The four people airlifted to West Jefferson Medical Center were said by a spokesperson Taslin Alfonso to be in critical condition. They were being treated in anticipation of being shipped to the Burn Center in Baton Rouge.
Grand Isle officials said two others who were on the platform were being treated by EMS in Grand Isle and considered to be “walking wounded.” There conditions were not known.
Plaquemines Parish and Grand Isle officials said the fire was under control though a handful of people were still on the platform battling the fire as of 11 a.m. According to the Coast Guard the structure of platform is “intact with no structural damage. There was believed to be no oil leaking into the Gulf.
There were 28 people were on the platform at the time of the explosion and nine people were involved in the incident, according to officials from Plaquemines Parish. CBS News reported that two jumped into the water and they were believed to be the ones missing.
Captain Peter Gautier of the Coast Guard said the platform, run by Black Elk Energy, was not producing oil and no enviromental threat is anticipated. A federal official says a team of environmental enforcement inspectors is flying to the scene.
The platform is a shallow-water production platform, unlike BP’s Macondo well that blew out on April 20, 2010 on the Deepwater Horizon that killed 11 oil rig workers in the worst offshore oil spill disaster in U.S. history.
The owner of the platform is Houston-based Black Elk Energy who stated on its website that this month it was starting to drill the first of 23 new wells in the Gulf of Mexico.
Reuters reported that Black Elk Energy was investigated last August by the Federal Bureau of Ocean Energy Management Regulation and Enforcement for an incident in which two employees were dropped 60 feet into Gulf of Mexico waters due to a crane malfunction. No injuries were reported.
Black Elk also paid a $300,000 civil fine in September, related to a site inspection in 2011 of one of its facilities that revealed it was not complying with regulations.
Maritime lawyer, Gordon & Elias, LLP, state that maritime workers who are injured in the course and scope of their work aboard a floating vessel are protected under a federal law known as the Jones Act. Whether a maritime worker is an oil rig worker, a deckhand or the captain of a vessel, this protection grants the worker legal recourse to recover compensation when an accidental injury is suffered through the negligence of another.

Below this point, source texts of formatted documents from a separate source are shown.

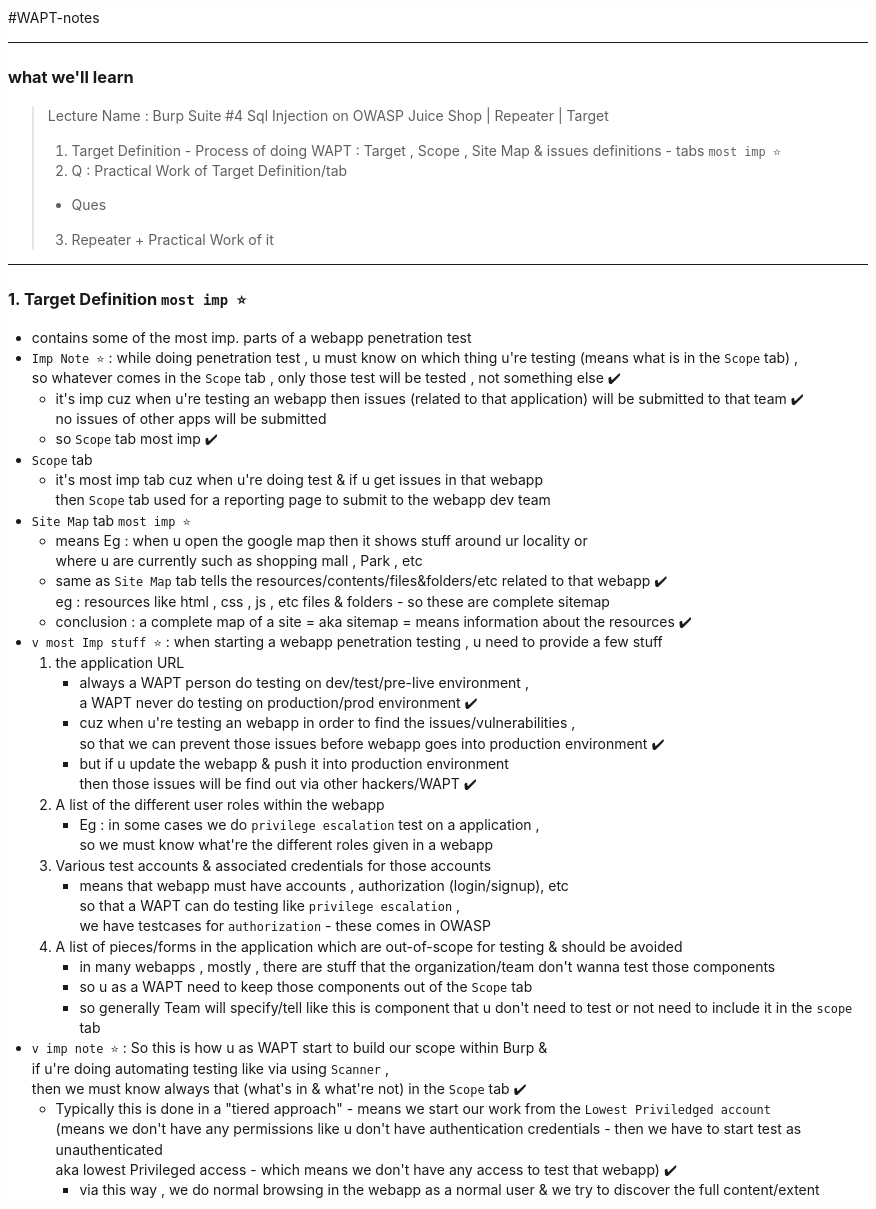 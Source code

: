 #WAPT-notes

---
### what we'll learn
> Lecture Name : Burp Suite #4 Sql Injection on OWASP Juice Shop | Repeater | Target
> 1) Target Definition - Process of doing WAPT : Target , Scope , Site Map & issues definitions - tabs `most imp ⭐`
> 2) Q : Practical Work of Target Definition/tab
> - Ques
> 3) Repeater + Practical Work of it

---

### 1. Target Definition `most imp ⭐`
- contains some of the most imp. parts of a webapp penetration test
- `Imp Note ⭐` : while doing penetration test , u must know on which thing u're testing (means what is in the `Scope` tab) , <br>
	so whatever comes in the `Scope` tab , only those test will be tested , not something else ✔️
    - it's imp cuz when u're testing an webapp then issues (related to that application) will be submitted to that team ✔️ <br>
		no issues of other apps will be submitted
	- so `Scope` tab most imp ✔️
- `Scope` tab
    - it's most imp tab cuz when u're doing test & if u get issues in that webapp <br>
		then `Scope` tab used for a reporting page to submit to the webapp dev team
- `Site Map` tab `most imp ⭐`
    - means Eg : when u open the google map then it shows stuff around ur locality or <br>
		where u are currently such as shopping mall , Park , etc
    - same as `Site Map` tab tells the resources/contents/files&folders/etc related to that webapp ✔️<br>
		eg : resources like html , css , js , etc files & folders - so these are complete sitemap <br>
	- conclusion : a complete map of a site = aka sitemap = means information about the resources ✔️
- `v most Imp stuff ⭐` : when starting a webapp penetration testing , u need to provide a few stuff
	1) the application URL 
    	- always a WAPT person do testing on dev/test/pre-live environment , <br>
			a WAPT never do testing on production/prod	 environment ✔️
    	- cuz when u're testing an webapp in order to find the issues/vulnerabilities , <br>
			so that we can prevent those issues before webapp goes into production environment ✔️
    	- but if u update the webapp & push it into production environment <br>
			then those issues will be find out via other hackers/WAPT ✔️
	2) A list of the different user roles within the webapp
		- Eg : in some cases we do `privilege escalation` test on a application , <br>
			so we must know what're the different roles given in a webapp
	3) Various test accounts & associated credentials for those accounts
		- means that webapp must have accounts , authorization (login/signup), etc <br>
			so that a WAPT can do testing like `privilege escalation` , <br>
			we have testcases for `authorization` - these comes in OWASP
	4) A list of pieces/forms in the application which are out-of-scope for testing & should be avoided
		- in many webapps , mostly , there are stuff that the organization/team don't wanna test those components
		- so u as a WAPT need to keep those components out of the `Scope` tab
		- so generally Team will specify/tell like this is component that u don't need to test or not need to include it in the `scope` tab
- `v imp note ⭐` : So this is how u as WAPT start to build our scope within Burp & <br>
	if u're doing automating testing like via using `Scanner` ,
    <br>then we must know always that (what's in & what're not) in the `Scope` tab ✔️
    - Typically this is done in a "tiered approach" - means we start our work from the `Lowest Priviledged account` <br>
		(means we don't have any permissions like u don't have authentication credentials - then we have to start test as unauthenticated <br>
		aka lowest Privileged access - which means we don't have any access to test that webapp) ✔️
    	- via this way , we do normal browsing in the webapp as a normal user & we try to discover the full content/extent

‘The Death on the High Seas Act’ also provides a means of recovery for family members in cases involving fatal maritime injuries or maritime wrongful deaths. It states:
When the death of an individual is caused by wrongful act, neglect or default occurring on the high seas beyond 3 nautical miles from the shore of the United States, the personal representative of the decedent may bring a civil action in admiralty against the person or vessel responsible. The action shall be for the exclusive benefit of the decedent’s spouse, parent, child or dependent relative.